Get Real – Accepting Advisors’ Natural Tendencies (And What To Do About It)

By the end of a two hour meeting with a client, you are often wrung out. The last thing you want to, or *will* do, is go back to your desk and type up your meeting notes into your contact management system. The advisors I know give everything they have to a client in a meeting. Emotionally, you’ve moved on. You have e-mails to answer, your voicemail light is flashing.   Let’s be real. The last thing you want to do is rehash everything you’ve just spent the last two hours discussing.
For the most part (and I know I’m generalizing here), advisors *will* not use technology the same way their staff does, nor the way that most or their staff expect them to.
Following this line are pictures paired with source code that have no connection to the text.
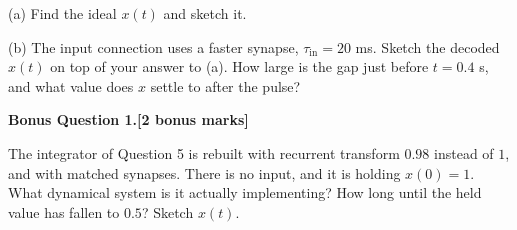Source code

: \documentclass[11pt,letterpaper]{article}
\newcommand{\tin}{\tau_{\mathrm{in}}}
\newcommand{\answerbox}[1]{\par\noindent\framebox[\linewidth]{\rule{0pt}{#1}}\par}
\begin{document}
(a) Find the ideal $x(t)$ and sketch it.
\vspace{1.6cm}
\answerbox{3.4cm}

(b) The input connection uses a faster synapse, $\tin = 20$ ms. Sketch the decoded $x(t)$ on top of your answer to (a). How large is the gap just before $t = 0.4$ s, and what value does $x$ settle to after the pulse?
\answerbox{3.6cm}

\newpage
\textbf{Bonus Question 1.}\hfill\textbf{[2 bonus marks]}\par
The integrator of Question 5 is rebuilt with recurrent transform $0.98$ instead of $1$, and with matched synapses. There is no input, and it is holding $x(0) = 1$. What dynamical system is it actually implementing? How long until the held value has fallen to $0.5$? Sketch $x(t)$.
\vspace{6cm}
\end{document}
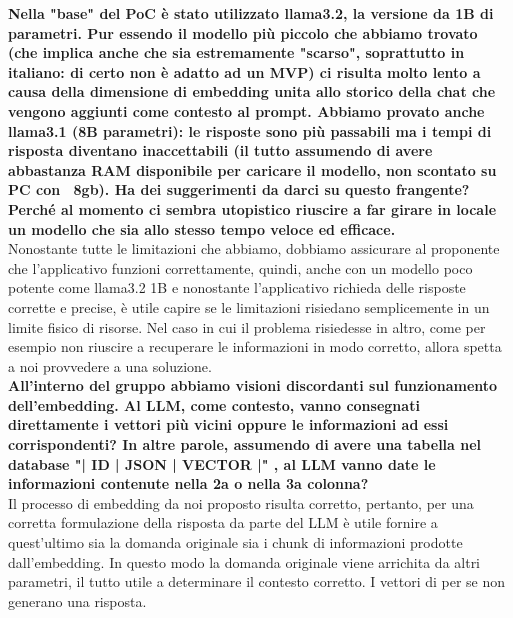\begin{itemize}
      \textbf{Nella "base" del PoC è stato utilizzato llama3.2, la versione da 1B di parametri. Pur essendo il modello più piccolo che abbiamo trovato (che implica anche che sia estremamente "scarso", soprattutto in italiano: di certo non è adatto ad un MVP) ci risulta molto lento a causa della dimensione di embedding unita allo storico della chat che vengono aggiunti come contesto al prompt. Abbiamo provato anche llama3.1 (8B parametri): le risposte sono più passabili ma i tempi di risposta diventano inaccettabili (il tutto assumendo di avere abbastanza RAM disponibile per caricare il modello, non scontato su PC con ~8gb). Ha dei suggerimenti da darci su questo frangente? Perché al momento ci sembra utopistico riuscire a far girare in locale un modello che sia allo stesso tempo veloce ed efficace.}\\
      Nonostante tutte le limitazioni che abbiamo, dobbiamo assicurare al proponente che l'applicativo funzioni correttamente, quindi, anche con un modello poco potente come llama3.2 1B e nonostante l'applicativo richieda delle risposte corrette e precise, è utile capire se le limitazioni risiedano semplicemente in un limite fisico di risorse. Nel caso in cui il problema risiedesse in altro, come per esempio non riuscire a recuperare le informazioni in modo corretto, allora spetta a noi provvedere a una soluzione.\\
      
      \textbf{All'interno del gruppo abbiamo visioni discordanti sul funzionamento dell'embedding. Al LLM, come contesto, vanno consegnati direttamente i vettori più vicini oppure le informazioni ad essi corrispondenti? In altre parole, assumendo di avere una tabella nel database "| ID | JSON | VECTOR |" , al LLM vanno date le informazioni contenute nella 2a o nella 3a colonna?}\\
      Il processo di embedding da noi proposto risulta corretto, pertanto, per una corretta formulazione della risposta da parte del LLM è utile fornire a quest'ultimo sia la domanda originale sia i chunk di informazioni prodotte dall'embedding. In questo modo la domanda originale viene arrichita da altri parametri, il tutto utile a determinare il contesto corretto. I vettori di per se non generano una risposta.\\

\end{itemize}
So, if the owners’ of a firm everyone in the firm to document every conversation with clients in the firm’s contact management system, but won’t do it themselves, what do you do about it?
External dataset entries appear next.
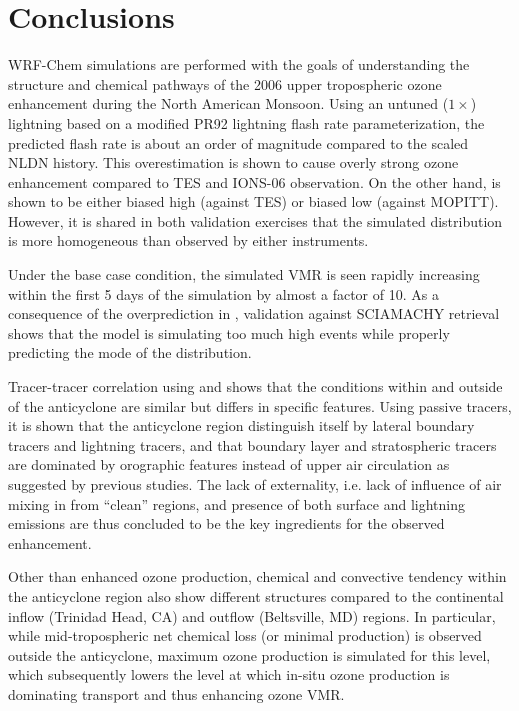 \newpage\section{Conclusions}\label{sec:2006/conslusion}

WRF-Chem simulations are performed with the goals of understanding the structure and chemical pathways of
the 2006 upper tropospheric ozone enhancement during the North American Monsoon. Using an untuned ($1\times$)
lightning based on a modified PR92 lightning flash rate parameterization, the predicted flash rate is about an order
of magnitude compared to the scaled NLDN history. This overestimation is shown to cause overly strong ozone
enhancement compared to TES and IONS-06 observation. On the other hand,  is shown to be either
biased high (against TES) or biased low (against MOPITT). However, it is shared in both validation exercises that
the simulated  distribution is more homogeneous than observed by either instruments.

Under the base case condition, the simulated  VMR is seen rapidly increasing within the first 5
days of the simulation by almost a factor of 10. As a consequence of the overprediction in {\lnox}, validation
against SCIAMACHY  retrieval shows that the model is simulating too much high 
events while properly predicting the mode of the distribution.

Tracer-tracer correlation using  and  shows that the conditions within and outside of the
anticyclone are similar but differs in specific features. Using passive tracers, it is shown that the anticyclone region
distinguish itself by lateral boundary tracers and lightning tracers, and that boundary layer and stratospheric tracers
are dominated by orographic features instead of upper air circulation as suggested by previous studies. The
lack of externality, i.e. lack of influence of air mixing in from ``clean'' regions, and presence of both surface and lightning
emissions are thus concluded to be the key ingredients for the observed enhancement.

Other than enhanced ozone production, chemical and convective tendency within the anticyclone region also
show different structures compared to the continental inflow (Trinidad Head, CA) and outflow (Beltsville, MD)
regions. In particular, while mid-tropospheric net chemical loss (or minimal production) is observed outside
the anticyclone, maximum ozone production is simulated for this level, which subsequently lowers the level
at which in-situ ozone production is dominating transport and thus enhancing ozone VMR.

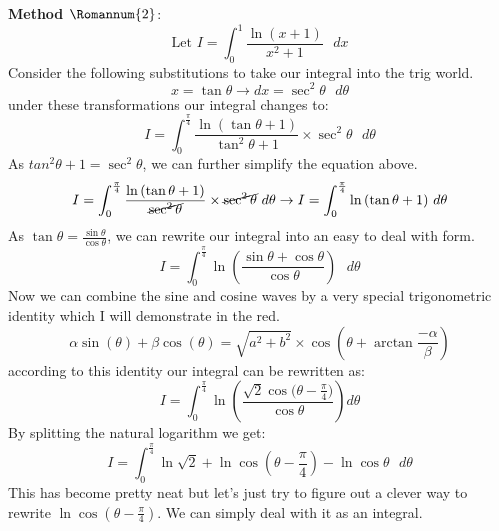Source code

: \documentclass{article}
\begin{document}
\newpage
\textbf{Method $\Romannum{2}$}:
\begin{equation}
    \text{Let } I = \int_{0}^{1}\frac{\ln{(x+1)}}{x^{2}+1} \text{ $dx$} \nonumber
\end{equation}
Consider the following substitutions to take our integral into the trig world.
\begin{equation}
    x = \tan{\theta} \to \text{$dx$} = \sec^{2}{\theta}\text{ $d\theta$}\nonumber
\end{equation}
under these transformations our integral changes to:
\begin{equation}
    I = \int_{0}^{\frac{\pi}{4}} \frac{\ln{(\tan\theta + 1)}}{\tan^{2}\theta+1}\times \sec^{2}{\theta}\text{ $d\theta$}\nonumber
\end{equation}
As $tan^{2}\theta + 1 = \sec^{2}\theta$, we can further simplify the equation above.
\begin{equation}
    I = \int_{0}^{\frac{\pi}{4}} \frac{\ln{(\tan\theta + 1)}}{\cancel{\sec^{2}{\theta}}}\times \cancel{\sec^{2}{\theta}}\text{ $d\theta$}\nonumber \to  I = \int_{0}^{\frac{\pi}{4}} \ln{(\tan\theta + 1)}\text{ $d\theta$}
\end{equation}
As $\tan{\theta} = \frac{\sin{\theta}}{\cos{\theta}}$, we can rewrite our integral into an easy to deal with form.
\begin{equation}
     I = \int_{0}^{\frac{\pi}{4}} \ln\left({\frac{\sin{\theta+\cos{\theta}}}{\cos{\theta}}}\right)\text{ $d\theta$}\nonumber
\end{equation}
Now we can combine the sine and cosine waves by a very special trigonometric identity which I will demonstrate in the red.
\begin{equation}
    \alpha\sin{(\theta)} + \beta\cos{(\theta)} = \sqrt{a^{2}+b^{2}}\times \cos\left(\theta + \arctan{\frac{-\alpha}{\beta}}\right)\nonumber
\end{equation}
according to this identity our integral can be rewritten as:
\begin{equation}
    I = \int_{0}^{\frac{\pi}{4}}\ln\left({\frac{\sqrt{2}\cos{(\theta-\frac{\pi}{4}})}{\cos{\theta}}}\right)\text{$d\theta$}\nonumber
\end{equation}
By splitting the natural logarithm we get:
\begin{equation}
I = \int_{0}^{\frac{\pi}{4}}\ln{\sqrt{2}+\ln{\cos\left(\theta-\frac{\pi}{4}\right)}} - \ln{\cos{\theta}} \text{ $d\theta$} 
\end{equation}
\newpage
This has become pretty neat but let's just try to figure out a clever way to rewrite $\ln\cos\left(\theta-\frac{\pi}{4}\right)$. We can simply deal with it as an integral.
\end{document}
For an enlightened staff member, the answer is – don’t expect the owner/advisors to dramatically change their behavior when deploying a new technology (in this example, a given contact management system), unless, and here’s the kicker, you deploy it in a way that works they way they naturally do. Here’s why:
Most advisors became advisors because they are really good at explaining complicated concepts. They love challenges and they love new ideas. They can commit to following a process and can actually follow a process for a week or maybe two, before they experience drift. Bottom line, they lose interest in a process, because a process requires them to be consistent – essentially do the same thing as before.  In Kolbe language, such a person is the quintessential “quick start.” If these individuals are not understood or managed effectively, this can cause a lot of tension, and in some cases, resentment in an office.
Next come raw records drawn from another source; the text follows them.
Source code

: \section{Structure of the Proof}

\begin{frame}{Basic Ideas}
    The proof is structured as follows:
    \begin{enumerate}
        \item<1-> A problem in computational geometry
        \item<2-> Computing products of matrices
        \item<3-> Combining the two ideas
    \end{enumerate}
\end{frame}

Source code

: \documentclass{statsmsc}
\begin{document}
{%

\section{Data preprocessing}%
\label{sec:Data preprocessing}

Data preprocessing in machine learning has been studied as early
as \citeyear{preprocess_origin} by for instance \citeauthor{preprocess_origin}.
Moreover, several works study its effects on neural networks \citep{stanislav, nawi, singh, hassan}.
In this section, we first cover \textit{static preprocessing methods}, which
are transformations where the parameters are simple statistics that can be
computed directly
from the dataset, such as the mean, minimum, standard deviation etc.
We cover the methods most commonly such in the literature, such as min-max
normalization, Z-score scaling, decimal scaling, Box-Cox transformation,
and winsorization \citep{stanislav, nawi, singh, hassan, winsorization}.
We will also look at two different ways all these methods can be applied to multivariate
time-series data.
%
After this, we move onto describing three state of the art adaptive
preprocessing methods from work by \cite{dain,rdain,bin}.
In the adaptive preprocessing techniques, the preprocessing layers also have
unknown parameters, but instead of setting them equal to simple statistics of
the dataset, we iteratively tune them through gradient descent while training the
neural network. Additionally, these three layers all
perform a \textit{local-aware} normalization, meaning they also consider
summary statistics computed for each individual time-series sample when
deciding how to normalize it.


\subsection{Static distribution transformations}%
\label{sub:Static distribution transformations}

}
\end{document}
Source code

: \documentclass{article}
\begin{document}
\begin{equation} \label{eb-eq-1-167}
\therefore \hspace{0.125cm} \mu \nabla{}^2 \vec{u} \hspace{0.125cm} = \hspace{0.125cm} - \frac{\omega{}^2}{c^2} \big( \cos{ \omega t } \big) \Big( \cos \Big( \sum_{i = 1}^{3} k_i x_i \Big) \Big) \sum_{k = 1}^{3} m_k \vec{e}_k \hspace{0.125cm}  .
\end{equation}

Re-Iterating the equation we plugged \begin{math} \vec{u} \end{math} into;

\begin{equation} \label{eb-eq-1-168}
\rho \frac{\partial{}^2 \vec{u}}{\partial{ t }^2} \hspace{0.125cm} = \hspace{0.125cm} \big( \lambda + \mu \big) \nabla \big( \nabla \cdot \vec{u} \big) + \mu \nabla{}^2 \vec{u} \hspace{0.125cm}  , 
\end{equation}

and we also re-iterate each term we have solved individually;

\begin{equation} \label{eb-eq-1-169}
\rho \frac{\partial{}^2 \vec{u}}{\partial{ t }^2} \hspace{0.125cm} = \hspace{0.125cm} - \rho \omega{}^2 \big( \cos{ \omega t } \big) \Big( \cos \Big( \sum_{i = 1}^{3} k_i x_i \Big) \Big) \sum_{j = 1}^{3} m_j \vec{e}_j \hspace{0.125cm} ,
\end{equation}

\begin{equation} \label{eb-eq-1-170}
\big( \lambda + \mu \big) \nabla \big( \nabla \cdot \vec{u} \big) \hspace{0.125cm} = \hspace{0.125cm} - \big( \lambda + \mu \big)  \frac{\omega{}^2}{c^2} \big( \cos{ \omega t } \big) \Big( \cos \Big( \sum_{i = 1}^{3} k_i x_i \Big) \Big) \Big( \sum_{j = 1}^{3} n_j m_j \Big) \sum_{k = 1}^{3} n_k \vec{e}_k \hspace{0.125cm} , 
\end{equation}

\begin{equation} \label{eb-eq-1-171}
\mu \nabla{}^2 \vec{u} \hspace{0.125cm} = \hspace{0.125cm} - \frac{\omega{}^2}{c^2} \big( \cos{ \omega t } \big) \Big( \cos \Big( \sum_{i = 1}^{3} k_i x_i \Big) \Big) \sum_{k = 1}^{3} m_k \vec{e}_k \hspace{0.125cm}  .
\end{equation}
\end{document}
The solution to an owner/advisor not following a process or technology they committed to is:  from the outstart, make the technology work for them, the way they naturally think and behave. 
In other words, we know that in most cases, it’s unrealistic for an advisor to type up their own meeting notes. So, what ARE realistic options that provide a much greater chance of success for the firm as a whole?
  1. use digital dictation – either a dictation service such as Copytalk or dictation software such as Dragon Naturally Speaking. Obviously, for this solution to work, the advisor should not have to think at all, so all of the set up should be performed for them by someone else, who walks them through a dry run, then positively and frequently reinforces the desired behavior.
For example, most advisors can consistently spend a couple of minutes verbally running through meeting highlights from the scribbled notes on their legal pad (decisions made, next actions for the client, next actions for the firm). Then a “proxy” who interacts with the technology, assigns the action items into the contact management system.   This is such a simple solution that works very effectively and enables the advisor to work using their natural tendencies – a quick brain dump, and they’re done.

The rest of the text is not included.